つまりシベリア抑留に対する態度を示されているわけですね。仮に同じ事を平文で、すなわちロジックで示したとしたら、その内容の如何を問わず「問題だ!」と騒ぎ立てる動きが出てくるでしょう。しかし歌であることで「これはいわばアートの世界だから、そんなに騒ぐ必要はない」という空気が生まれると同時に、伝えたかったこと(戦後シベリアに抑留された旧日本軍兵士に対する遺憾の思い)も明確に伝えることが可能になる――そのために様々な意見が「歌」として表明されるのだ、とそんな風に考えました。
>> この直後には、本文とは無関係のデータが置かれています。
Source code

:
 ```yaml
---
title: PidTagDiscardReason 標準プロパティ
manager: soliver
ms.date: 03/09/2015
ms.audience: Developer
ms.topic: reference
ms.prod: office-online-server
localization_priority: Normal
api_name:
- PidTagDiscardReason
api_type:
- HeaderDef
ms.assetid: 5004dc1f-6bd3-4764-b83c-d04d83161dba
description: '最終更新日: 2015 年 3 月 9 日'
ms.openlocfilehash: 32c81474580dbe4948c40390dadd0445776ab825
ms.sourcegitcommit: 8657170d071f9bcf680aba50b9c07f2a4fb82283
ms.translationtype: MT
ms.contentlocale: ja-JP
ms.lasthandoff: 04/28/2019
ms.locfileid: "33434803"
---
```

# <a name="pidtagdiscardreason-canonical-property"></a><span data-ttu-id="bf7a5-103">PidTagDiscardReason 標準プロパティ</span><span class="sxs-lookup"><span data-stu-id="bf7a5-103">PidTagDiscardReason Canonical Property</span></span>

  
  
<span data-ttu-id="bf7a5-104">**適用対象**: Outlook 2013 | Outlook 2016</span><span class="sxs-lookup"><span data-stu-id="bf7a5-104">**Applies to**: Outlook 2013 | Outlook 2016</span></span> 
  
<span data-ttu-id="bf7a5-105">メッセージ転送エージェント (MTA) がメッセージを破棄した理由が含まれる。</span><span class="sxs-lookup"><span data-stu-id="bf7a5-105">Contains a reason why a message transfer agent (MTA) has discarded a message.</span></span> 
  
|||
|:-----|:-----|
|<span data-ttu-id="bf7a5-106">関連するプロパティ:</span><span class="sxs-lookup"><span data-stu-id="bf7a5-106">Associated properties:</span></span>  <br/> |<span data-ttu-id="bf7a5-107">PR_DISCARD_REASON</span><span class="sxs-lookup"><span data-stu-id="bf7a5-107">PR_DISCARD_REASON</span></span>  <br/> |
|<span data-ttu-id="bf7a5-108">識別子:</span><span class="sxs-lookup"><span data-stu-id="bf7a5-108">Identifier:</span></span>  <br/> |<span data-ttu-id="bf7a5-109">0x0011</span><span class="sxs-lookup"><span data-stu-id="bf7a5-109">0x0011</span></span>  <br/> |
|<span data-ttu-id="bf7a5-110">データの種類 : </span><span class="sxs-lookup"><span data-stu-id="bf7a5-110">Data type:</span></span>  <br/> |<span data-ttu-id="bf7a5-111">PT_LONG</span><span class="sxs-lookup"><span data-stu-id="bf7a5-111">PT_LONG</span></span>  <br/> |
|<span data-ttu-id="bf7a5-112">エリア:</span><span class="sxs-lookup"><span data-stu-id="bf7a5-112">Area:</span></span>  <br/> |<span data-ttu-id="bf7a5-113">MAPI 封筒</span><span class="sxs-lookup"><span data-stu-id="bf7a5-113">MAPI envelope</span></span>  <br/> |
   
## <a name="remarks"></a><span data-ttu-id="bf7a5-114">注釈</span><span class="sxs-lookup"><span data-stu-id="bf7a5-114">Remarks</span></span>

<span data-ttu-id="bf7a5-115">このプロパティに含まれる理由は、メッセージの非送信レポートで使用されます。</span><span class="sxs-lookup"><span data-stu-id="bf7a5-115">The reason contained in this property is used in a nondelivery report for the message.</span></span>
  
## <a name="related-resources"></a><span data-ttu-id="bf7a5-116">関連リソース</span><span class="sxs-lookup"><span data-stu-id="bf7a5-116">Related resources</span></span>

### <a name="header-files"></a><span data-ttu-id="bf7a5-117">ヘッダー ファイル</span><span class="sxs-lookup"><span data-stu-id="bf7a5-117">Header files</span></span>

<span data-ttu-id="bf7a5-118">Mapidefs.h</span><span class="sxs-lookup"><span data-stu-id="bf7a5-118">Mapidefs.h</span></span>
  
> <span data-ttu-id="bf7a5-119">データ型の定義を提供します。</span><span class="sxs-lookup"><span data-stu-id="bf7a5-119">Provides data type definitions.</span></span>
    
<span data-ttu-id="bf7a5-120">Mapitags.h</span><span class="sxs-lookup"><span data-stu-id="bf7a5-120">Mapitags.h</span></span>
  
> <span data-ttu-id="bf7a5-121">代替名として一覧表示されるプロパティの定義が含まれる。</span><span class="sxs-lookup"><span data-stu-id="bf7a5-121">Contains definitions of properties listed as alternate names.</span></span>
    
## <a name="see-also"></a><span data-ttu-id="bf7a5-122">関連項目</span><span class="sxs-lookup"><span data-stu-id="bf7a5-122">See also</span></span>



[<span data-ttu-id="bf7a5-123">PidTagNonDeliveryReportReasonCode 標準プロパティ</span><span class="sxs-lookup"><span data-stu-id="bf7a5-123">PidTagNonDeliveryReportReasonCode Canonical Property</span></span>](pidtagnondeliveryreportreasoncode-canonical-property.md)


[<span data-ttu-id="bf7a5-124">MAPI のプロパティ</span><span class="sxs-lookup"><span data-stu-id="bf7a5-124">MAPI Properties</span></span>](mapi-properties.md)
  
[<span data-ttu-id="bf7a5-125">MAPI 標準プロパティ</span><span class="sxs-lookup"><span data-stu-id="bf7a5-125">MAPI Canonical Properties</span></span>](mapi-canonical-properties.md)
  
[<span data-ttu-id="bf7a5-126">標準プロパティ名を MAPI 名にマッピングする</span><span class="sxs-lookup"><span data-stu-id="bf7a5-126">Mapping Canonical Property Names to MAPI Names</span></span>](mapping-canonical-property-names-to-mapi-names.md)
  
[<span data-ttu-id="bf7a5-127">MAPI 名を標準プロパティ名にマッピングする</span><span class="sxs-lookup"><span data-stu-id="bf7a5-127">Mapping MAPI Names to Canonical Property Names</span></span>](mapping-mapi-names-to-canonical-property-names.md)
すべて勝手な想像なので、本当の理由はまったく異なるかもしれませんが。
そんなことを考えているうちに、自己表現にはアートとロジック、2つの方法があるのだなぁということを再認識しました。(仮に上記の想像が正しければ)皇室はロジックで態度を示すことがタブーとされているために、アートという表現方法に頼っているわけですが、逆に一般の人々にとってはロジックの方が身近な手段なわけですね。何らかの意見を表明するという場合、普通は「原稿用紙○枚で」「パワポのスライド○枚で」という話であり、「575の17文字で」「キャンバス1枚の絵で」という話にはなりません。しかし当然のことながら、アートという手段も存在しているのだということを忘れてはならない、と思います。時には理路整然と説明するよりも、たった一言の方が効果を発揮するということもあるでしょう。
最近流行りのミニブログは、書き込み文字数に制限があるという点で、ロジックではなくアートに近い自己表現をトレーニングする場となるのではないでしょうか。ブログで長々と意見を言いたいネタを、あえて短い言葉でまとめてみる。あるいはたった一言で、自分が望む行動を人々が起こしてくれるような言葉を考えてみる。そんな意識でミニブログを使ってみてもいいのかなぁ、と感じた次第です。